At this point there is some disagreement between Capoferro and Giganti. Capoferro has the head bowed down to get behind the guard as well. Giganti says the head should move last. Capoferro’s technique defends the head with the guard while Giganti’s defends it with distance. Since this is discussion of Giganti’s teachings of the Italian rapier system, we’ll follow his instructions as we work through the process.
As discussed in the guard chapter, holding your weight mostly on your back leg allows you to move the front leg freely. Even though you have bent your torso forward, the weight should still be held over your back foot. This is the difference between the Italian technique and the bad form of leaning forward demonstrated by many fencers – leaning forward is usually accompanied by putting more weight on the front foot, thereby preventing or slowing a lunge. With the weight held back, no energy or time is needed to move weight off the front leg before it can go forward. This is what Giganti calls “a stance that can be extended.” As simply as that, one of the largest tells of the modern lunge is removed, replaced with a simple movement of the foot away from the ground (either by lifting the knee at the hip or lifting the foot up and forward from the knee).

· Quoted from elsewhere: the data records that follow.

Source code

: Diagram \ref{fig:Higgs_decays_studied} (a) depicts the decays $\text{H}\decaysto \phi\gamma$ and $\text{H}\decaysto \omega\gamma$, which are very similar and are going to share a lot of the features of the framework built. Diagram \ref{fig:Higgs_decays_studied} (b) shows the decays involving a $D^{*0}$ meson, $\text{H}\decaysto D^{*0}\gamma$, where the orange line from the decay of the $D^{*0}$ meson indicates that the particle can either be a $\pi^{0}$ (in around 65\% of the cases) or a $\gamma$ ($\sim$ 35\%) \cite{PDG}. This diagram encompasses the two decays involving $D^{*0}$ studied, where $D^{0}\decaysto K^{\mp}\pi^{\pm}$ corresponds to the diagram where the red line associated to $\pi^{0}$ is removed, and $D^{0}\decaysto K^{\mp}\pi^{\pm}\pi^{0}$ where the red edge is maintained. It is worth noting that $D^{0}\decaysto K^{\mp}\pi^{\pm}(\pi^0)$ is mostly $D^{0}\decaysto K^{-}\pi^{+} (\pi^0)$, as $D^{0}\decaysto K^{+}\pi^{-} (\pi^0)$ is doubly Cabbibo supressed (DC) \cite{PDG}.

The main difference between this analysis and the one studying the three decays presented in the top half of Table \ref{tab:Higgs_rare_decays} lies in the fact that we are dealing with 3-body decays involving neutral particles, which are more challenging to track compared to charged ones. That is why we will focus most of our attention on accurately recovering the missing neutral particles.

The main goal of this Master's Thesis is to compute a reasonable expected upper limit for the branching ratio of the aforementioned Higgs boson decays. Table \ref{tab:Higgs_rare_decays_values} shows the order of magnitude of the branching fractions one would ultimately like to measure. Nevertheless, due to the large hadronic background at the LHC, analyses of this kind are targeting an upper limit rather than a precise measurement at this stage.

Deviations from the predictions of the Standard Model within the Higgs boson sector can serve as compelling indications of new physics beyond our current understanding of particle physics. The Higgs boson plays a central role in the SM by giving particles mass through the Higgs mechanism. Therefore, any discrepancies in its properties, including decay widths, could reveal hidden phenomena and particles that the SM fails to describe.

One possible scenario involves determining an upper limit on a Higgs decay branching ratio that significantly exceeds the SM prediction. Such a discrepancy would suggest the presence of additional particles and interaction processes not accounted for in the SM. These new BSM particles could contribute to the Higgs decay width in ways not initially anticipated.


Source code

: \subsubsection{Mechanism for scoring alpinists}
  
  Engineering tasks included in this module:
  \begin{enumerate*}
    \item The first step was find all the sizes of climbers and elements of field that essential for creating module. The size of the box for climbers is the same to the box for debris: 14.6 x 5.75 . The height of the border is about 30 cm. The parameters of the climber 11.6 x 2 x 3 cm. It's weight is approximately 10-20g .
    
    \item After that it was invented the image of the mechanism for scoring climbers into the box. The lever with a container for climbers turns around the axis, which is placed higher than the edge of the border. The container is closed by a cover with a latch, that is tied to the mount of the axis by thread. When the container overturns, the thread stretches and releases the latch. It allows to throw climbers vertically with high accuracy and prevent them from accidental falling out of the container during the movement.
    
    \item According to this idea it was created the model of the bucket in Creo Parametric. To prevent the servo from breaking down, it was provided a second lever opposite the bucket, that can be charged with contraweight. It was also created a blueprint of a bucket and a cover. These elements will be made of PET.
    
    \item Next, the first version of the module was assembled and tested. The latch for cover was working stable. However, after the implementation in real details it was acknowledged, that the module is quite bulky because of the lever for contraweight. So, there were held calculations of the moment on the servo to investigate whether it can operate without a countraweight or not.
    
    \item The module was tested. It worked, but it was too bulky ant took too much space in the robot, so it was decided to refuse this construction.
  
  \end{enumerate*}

Once the lead foot is off the ground, gravity does all the work for you. The Earth pulls you down and forward (since your center of mass is forward) and you fall onto your front foot, now having extended your step into a lunge. This does not need to be the massive lunging step of sport fencing; a step of a foot-length will do. Explosivity is gained by straightening your back knee. This is different from springing off your back foot, which is the more common practice. Instead imagine standing with your heels flat on the ground and your knees bent, and then just standing straight up. This is also known as a “squat” in exercise circles. Now imagine doing that with just your back leg (a “pistol squat”, which is an impressive feat of strength and balance I cannot yet perform). It not only pushes your body forward, it also drives more force into your heel, firmly planting your rear foot in place.
At this point Giganti would have you bring your head forward. In my experience this compresses everything downward, pushing it more forward for another couple of inches of extension.
The Recovery
Just as the the head is the last thing to go forward in Giganti’s lunge, it’s the first thing to go back in the recovery. He is a fan of not getting stabbed in the face.

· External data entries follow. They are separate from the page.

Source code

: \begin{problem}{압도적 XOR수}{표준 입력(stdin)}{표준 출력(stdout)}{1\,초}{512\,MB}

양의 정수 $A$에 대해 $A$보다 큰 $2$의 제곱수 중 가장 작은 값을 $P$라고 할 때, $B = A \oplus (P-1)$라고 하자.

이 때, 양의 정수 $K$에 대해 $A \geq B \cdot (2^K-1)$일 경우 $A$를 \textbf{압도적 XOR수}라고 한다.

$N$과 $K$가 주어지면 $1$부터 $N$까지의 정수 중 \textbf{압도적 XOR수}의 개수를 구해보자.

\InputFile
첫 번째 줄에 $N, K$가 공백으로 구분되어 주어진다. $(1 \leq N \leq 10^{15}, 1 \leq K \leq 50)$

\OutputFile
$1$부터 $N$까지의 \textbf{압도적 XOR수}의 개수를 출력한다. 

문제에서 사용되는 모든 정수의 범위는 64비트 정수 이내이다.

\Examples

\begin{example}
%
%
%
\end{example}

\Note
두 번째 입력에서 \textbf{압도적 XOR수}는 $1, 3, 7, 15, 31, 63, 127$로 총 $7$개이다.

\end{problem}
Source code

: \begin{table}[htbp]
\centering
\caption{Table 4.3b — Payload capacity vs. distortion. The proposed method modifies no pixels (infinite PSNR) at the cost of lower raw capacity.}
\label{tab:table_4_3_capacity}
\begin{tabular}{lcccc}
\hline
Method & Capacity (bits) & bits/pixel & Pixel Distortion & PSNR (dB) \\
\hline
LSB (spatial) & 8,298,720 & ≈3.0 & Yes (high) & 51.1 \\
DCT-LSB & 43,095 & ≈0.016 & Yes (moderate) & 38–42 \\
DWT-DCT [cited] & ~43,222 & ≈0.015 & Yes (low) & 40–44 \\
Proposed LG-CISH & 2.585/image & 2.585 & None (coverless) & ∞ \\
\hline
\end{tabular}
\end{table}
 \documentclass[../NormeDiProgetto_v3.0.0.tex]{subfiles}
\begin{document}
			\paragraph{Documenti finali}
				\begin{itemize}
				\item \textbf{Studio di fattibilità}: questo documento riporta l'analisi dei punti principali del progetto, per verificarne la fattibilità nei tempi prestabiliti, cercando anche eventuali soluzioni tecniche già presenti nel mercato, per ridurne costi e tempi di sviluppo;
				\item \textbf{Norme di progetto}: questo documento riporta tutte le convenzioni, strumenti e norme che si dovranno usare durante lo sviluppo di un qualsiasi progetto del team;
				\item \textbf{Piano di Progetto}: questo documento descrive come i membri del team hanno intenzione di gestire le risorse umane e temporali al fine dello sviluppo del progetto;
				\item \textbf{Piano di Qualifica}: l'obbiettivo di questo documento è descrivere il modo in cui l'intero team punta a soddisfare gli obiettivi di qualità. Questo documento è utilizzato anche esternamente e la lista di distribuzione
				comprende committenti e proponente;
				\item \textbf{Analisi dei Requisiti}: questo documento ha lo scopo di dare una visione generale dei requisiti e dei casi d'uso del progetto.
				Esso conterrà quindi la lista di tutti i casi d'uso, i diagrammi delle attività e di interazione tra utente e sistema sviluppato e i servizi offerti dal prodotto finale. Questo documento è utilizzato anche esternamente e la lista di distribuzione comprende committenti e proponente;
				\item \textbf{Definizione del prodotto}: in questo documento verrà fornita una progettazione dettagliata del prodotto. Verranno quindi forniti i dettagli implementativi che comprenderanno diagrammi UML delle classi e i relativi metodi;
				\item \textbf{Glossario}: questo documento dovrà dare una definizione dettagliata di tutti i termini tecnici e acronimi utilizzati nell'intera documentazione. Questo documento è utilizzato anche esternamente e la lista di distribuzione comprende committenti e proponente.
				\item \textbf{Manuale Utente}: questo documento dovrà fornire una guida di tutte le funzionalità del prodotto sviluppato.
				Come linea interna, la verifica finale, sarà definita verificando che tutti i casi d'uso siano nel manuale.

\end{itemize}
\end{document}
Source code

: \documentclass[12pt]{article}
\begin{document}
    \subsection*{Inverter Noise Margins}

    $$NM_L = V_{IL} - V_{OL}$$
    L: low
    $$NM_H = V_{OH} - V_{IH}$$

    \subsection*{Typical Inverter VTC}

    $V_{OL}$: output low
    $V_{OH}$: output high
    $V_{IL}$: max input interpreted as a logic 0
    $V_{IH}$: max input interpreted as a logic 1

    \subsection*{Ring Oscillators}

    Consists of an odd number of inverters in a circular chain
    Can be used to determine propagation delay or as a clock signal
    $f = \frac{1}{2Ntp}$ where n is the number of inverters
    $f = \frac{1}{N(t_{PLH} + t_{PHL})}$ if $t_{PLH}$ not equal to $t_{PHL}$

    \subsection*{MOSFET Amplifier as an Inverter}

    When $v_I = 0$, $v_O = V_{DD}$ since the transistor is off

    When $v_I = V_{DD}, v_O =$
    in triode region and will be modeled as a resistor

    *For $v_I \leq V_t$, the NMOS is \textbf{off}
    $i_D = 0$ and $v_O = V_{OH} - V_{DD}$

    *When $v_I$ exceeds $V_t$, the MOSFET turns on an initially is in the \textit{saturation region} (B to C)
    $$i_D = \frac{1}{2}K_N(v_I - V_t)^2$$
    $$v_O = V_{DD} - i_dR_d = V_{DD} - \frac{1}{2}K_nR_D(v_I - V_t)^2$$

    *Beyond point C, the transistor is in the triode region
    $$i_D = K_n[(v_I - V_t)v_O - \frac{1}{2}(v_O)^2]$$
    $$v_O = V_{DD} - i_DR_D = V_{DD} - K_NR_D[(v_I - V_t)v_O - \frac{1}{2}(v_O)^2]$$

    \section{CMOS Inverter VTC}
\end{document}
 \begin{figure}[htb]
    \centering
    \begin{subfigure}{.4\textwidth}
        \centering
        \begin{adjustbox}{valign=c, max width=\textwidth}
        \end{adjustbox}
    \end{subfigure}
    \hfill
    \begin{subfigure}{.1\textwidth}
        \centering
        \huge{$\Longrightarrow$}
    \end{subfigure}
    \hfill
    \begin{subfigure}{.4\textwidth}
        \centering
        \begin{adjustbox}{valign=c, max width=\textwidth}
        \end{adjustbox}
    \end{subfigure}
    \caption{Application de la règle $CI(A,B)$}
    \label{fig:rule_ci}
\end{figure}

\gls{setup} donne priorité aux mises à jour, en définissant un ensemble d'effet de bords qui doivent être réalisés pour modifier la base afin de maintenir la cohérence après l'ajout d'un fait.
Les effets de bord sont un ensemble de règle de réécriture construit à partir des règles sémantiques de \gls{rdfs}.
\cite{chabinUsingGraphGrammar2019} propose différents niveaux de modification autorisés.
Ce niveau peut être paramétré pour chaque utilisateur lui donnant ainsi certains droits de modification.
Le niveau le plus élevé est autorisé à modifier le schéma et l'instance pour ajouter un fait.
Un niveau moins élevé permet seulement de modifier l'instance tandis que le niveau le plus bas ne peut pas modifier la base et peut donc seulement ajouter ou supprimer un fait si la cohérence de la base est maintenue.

As the head comes back past the rear shoulder, and the shoulder therefore follows, the center of mass moves passed the rear hip. At this point, letting the back knee break will allow you to essentially fall backwards onto your back hip. Just like in the step of the lunge, where gravity did the bulk of the work, so gravity does the work for the recovery. Also as the back leg could accelerate the lunge, in the recovery contracting the back leg’s muscles will help to pull you backward. A very little push off of the front foot (peeling the toes back and pushing through the heel) can be helpful, but not necessary. As the torso comes back upright and into guard, the hand remains extended, with your sword above your opponent’s blade. It should remain that way until you have withdrawn completely out of measure.